--- DATASET RECORDS ---
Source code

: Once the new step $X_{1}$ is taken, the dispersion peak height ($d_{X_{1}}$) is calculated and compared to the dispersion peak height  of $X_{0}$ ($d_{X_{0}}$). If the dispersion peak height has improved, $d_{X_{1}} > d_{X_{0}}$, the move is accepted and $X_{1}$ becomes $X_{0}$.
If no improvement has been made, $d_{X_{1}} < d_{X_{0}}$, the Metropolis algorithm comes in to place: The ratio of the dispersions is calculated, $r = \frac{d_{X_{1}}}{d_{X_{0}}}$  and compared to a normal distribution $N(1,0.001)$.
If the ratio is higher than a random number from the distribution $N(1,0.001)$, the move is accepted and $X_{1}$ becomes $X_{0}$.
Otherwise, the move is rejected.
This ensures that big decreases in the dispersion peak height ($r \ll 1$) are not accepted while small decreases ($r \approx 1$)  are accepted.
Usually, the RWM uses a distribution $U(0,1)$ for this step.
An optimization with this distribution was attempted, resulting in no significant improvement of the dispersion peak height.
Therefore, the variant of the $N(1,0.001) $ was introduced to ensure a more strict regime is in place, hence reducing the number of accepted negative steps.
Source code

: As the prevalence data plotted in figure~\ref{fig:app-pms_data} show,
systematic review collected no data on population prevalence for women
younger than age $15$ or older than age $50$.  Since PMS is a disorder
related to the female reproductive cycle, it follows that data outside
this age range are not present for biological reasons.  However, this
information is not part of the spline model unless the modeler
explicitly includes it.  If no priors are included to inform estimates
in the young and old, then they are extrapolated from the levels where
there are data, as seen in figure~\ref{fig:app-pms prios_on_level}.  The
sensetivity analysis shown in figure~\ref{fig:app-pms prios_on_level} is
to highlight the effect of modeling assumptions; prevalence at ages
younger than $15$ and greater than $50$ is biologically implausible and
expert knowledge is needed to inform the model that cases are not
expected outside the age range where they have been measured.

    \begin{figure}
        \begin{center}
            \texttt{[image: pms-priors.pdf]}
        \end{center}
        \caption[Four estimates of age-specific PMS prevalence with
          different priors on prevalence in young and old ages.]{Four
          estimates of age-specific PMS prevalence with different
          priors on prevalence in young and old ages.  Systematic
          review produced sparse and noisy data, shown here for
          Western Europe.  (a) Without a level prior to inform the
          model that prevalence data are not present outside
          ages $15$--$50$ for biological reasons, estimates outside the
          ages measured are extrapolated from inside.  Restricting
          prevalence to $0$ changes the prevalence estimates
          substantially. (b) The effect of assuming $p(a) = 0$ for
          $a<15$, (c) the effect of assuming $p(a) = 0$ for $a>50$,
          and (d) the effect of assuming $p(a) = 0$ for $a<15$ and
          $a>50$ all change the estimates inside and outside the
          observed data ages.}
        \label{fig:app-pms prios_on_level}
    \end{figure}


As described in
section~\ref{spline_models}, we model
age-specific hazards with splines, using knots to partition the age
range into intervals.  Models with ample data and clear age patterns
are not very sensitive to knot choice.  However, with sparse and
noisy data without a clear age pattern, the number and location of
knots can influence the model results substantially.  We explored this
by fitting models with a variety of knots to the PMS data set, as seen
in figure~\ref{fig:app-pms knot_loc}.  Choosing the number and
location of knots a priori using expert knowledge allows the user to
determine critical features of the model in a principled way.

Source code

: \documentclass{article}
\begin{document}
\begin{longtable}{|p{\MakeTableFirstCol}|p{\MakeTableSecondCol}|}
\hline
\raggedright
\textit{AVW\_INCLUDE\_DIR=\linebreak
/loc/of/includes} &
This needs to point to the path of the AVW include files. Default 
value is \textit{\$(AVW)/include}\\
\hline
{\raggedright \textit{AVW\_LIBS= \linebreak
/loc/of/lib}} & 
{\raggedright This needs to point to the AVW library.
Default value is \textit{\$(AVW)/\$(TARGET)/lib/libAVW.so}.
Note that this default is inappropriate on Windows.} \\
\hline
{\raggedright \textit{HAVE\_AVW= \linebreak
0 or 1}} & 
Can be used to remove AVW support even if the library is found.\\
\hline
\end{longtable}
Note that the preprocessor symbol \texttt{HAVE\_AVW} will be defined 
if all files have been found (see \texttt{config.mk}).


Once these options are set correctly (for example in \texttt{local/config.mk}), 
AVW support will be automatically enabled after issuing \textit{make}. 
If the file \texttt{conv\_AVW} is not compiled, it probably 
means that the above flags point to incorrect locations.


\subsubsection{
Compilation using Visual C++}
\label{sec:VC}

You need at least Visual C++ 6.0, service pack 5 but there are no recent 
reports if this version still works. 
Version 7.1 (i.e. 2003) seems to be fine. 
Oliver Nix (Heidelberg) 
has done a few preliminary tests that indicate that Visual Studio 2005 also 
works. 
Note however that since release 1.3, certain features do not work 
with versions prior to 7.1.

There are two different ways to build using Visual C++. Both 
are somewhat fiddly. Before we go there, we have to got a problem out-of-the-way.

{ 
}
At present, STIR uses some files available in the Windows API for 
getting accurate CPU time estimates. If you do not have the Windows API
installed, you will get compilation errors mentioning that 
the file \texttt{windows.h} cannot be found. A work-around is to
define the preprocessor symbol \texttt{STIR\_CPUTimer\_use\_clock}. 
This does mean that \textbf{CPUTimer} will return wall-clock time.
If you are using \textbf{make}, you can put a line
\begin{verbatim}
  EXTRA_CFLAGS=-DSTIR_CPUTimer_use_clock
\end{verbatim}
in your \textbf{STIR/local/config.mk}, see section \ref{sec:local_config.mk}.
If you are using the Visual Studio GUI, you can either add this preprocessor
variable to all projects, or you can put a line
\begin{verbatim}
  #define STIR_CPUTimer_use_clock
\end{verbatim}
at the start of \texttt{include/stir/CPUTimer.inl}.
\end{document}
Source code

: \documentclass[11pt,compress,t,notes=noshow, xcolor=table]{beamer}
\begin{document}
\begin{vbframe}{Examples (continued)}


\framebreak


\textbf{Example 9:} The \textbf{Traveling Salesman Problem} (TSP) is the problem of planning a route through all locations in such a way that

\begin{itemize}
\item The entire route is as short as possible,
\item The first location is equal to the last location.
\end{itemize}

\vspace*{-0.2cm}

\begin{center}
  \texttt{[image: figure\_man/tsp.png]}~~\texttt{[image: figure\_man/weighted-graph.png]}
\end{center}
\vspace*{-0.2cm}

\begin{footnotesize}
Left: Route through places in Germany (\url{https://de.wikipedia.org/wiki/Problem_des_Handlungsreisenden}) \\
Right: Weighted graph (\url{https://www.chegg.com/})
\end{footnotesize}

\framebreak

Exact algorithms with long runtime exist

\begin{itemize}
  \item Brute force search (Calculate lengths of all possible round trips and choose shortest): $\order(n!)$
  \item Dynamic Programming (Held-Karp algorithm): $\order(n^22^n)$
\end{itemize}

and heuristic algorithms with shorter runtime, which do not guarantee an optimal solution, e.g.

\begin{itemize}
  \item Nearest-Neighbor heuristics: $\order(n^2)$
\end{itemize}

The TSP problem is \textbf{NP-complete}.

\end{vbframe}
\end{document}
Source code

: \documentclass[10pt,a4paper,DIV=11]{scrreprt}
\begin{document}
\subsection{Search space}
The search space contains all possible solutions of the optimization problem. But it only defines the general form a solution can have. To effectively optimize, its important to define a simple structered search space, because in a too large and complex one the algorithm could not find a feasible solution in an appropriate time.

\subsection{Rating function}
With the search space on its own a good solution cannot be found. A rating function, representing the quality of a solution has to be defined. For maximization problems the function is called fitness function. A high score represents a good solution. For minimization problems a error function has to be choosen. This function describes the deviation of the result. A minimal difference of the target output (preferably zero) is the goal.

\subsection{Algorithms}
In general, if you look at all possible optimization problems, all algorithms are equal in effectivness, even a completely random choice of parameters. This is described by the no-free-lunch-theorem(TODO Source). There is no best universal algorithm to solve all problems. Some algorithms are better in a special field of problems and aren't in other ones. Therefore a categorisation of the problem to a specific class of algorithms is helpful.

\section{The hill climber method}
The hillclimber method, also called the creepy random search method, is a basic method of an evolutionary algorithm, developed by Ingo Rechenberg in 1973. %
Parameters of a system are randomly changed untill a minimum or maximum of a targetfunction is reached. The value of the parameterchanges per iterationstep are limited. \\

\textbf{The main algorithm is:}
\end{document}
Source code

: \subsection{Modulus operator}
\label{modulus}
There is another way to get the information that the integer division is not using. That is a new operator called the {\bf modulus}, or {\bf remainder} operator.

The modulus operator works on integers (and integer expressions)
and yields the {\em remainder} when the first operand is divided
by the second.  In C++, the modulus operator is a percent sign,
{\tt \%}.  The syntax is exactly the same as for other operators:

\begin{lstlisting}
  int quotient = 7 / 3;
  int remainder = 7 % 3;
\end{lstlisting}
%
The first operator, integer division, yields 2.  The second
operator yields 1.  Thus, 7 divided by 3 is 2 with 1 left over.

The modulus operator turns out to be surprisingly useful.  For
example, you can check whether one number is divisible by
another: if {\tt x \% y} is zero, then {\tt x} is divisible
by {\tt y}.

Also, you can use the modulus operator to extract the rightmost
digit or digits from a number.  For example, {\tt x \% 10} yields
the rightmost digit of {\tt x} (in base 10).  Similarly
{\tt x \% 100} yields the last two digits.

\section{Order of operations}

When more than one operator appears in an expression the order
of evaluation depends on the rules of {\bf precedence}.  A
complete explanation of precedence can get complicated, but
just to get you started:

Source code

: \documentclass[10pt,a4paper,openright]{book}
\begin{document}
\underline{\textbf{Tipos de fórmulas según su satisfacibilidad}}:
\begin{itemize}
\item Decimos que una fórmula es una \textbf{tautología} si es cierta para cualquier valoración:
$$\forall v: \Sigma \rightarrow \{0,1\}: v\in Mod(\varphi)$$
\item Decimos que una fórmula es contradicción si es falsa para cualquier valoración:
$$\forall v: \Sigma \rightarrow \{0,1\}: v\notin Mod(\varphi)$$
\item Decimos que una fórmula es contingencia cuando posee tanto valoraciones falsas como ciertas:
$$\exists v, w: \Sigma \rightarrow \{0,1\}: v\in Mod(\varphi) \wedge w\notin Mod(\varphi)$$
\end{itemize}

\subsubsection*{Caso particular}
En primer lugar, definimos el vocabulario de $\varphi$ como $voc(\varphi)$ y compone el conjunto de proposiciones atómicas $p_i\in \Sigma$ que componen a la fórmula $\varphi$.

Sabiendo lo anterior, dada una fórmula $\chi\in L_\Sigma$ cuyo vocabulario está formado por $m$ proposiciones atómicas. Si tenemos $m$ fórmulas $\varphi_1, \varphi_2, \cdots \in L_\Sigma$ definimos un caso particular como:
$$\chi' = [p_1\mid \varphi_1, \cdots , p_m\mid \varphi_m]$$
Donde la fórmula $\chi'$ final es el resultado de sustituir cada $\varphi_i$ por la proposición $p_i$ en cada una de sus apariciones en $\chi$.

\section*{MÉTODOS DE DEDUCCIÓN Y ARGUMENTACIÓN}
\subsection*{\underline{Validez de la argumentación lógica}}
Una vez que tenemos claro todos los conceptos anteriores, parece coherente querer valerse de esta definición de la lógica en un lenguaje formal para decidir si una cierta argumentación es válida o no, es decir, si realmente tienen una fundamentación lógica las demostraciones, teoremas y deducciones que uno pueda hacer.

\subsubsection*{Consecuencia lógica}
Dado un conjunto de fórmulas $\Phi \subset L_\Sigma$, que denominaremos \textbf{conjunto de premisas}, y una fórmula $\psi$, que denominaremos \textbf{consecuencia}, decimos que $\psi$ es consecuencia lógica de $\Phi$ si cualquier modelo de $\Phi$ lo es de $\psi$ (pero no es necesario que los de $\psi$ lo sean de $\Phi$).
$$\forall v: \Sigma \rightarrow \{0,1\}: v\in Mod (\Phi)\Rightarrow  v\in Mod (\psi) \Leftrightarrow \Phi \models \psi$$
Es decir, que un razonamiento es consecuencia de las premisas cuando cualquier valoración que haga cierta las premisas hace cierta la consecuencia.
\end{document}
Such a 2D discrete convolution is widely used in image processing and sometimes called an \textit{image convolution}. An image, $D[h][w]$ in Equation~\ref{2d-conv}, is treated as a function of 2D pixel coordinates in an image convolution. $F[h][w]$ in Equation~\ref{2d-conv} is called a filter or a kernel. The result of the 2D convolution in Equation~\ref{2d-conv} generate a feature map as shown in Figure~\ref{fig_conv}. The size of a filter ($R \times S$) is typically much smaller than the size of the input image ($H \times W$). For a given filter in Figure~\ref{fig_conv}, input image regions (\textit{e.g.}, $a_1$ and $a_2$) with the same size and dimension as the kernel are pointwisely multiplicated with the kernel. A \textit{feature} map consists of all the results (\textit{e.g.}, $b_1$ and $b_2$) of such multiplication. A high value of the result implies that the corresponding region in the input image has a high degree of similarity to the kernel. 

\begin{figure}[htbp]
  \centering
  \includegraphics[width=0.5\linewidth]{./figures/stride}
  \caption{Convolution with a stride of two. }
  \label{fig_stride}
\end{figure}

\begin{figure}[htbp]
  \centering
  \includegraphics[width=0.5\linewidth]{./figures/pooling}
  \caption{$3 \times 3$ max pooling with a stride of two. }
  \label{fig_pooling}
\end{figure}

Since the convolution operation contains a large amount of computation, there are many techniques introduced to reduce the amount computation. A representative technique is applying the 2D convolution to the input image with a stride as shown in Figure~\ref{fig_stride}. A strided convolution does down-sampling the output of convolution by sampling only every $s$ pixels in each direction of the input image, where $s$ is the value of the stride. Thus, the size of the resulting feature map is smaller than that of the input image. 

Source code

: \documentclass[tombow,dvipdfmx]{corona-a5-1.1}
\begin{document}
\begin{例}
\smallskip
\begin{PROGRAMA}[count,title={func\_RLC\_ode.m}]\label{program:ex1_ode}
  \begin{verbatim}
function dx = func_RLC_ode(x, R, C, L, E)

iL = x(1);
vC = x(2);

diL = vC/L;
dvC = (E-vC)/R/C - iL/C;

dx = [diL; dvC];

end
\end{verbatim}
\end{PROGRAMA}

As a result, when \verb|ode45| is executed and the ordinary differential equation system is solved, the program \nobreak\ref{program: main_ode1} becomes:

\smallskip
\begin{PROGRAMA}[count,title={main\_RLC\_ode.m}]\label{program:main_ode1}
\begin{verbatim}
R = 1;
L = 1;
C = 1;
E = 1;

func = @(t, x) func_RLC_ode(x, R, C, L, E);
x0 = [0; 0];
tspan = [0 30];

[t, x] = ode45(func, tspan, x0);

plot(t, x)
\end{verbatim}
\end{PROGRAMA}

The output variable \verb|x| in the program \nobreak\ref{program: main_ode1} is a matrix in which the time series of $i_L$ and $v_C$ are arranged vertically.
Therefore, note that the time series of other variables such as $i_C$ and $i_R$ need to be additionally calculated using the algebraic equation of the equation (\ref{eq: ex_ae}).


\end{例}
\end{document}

--- REQUIRED WORK ---
Go line by line through the material above and return each one that includes "precedence".

--- RESPONSE ---
of evaluation depends on the rules of {\bf precedence}.  A
complete explanation of precedence can get complicated, but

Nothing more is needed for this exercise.